Task to carry out
Transcribe exactly the lines from the one containing "3. **ARCHITECTURE_AGENT_LLM.md** (16 KB)" through the end of the entries, including both the first and the last, and nothing else.

Data for analysis
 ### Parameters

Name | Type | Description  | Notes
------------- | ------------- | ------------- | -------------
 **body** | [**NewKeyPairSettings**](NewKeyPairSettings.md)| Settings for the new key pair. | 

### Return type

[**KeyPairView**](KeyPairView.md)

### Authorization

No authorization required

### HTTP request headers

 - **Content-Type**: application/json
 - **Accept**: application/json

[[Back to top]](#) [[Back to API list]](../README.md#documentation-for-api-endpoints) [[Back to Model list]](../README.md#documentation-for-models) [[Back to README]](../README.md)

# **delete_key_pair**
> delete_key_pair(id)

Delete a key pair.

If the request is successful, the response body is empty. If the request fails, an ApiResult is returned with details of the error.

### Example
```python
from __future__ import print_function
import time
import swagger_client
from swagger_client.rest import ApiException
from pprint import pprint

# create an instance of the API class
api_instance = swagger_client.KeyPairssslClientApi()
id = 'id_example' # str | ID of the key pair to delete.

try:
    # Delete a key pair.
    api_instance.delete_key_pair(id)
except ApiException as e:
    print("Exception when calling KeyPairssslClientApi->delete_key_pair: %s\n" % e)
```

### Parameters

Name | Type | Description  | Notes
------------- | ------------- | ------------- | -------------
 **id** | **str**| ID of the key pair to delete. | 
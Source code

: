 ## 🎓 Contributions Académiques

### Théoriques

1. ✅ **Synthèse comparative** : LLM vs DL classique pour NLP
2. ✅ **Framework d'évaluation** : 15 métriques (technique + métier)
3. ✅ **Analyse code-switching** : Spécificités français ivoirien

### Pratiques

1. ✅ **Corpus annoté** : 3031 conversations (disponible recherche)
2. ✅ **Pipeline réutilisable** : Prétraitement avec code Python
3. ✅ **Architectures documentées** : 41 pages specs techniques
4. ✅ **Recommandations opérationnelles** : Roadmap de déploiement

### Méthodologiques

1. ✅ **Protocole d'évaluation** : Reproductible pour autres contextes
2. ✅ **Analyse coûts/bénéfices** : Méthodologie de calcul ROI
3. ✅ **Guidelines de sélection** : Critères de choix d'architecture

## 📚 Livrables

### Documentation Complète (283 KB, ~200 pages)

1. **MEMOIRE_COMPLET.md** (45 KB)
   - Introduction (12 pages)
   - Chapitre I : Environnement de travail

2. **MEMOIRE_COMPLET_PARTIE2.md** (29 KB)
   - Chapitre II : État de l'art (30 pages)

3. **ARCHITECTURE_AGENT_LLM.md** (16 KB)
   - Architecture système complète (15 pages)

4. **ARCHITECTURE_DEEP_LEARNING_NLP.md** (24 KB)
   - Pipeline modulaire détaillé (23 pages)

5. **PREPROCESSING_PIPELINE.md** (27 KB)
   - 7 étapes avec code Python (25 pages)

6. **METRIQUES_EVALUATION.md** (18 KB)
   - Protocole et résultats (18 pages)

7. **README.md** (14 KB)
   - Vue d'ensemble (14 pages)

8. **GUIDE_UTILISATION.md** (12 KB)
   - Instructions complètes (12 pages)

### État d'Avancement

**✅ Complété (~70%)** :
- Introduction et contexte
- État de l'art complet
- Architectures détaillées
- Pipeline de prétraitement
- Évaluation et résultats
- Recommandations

Task solution
3. **ARCHITECTURE_AGENT_LLM.md** (16 KB)
   - Architecture système complète (15 pages)

4. **ARCHITECTURE_DEEP_LEARNING_NLP.md** (24 KB)
   - Pipeline modulaire détaillé (23 pages)

5. **PREPROCESSING_PIPELINE.md** (27 KB)
   - 7 étapes avec code Python (25 pages)

6. **METRIQUES_EVALUATION.md** (18 KB)
   - Protocole et résultats (18 pages)

7. **README.md** (14 KB)
   - Vue d'ensemble (14 pages)

8. **GUIDE_UTILISATION.md** (12 KB)
   - Instructions complètes (12 pages)

### État d'Avancement

**✅ Complété (~70%)** :
- Introduction et contexte
- État de l'art complet
- Architectures détaillées
- Pipeline de prétraitement
- Évaluation et résultats
- Recommandations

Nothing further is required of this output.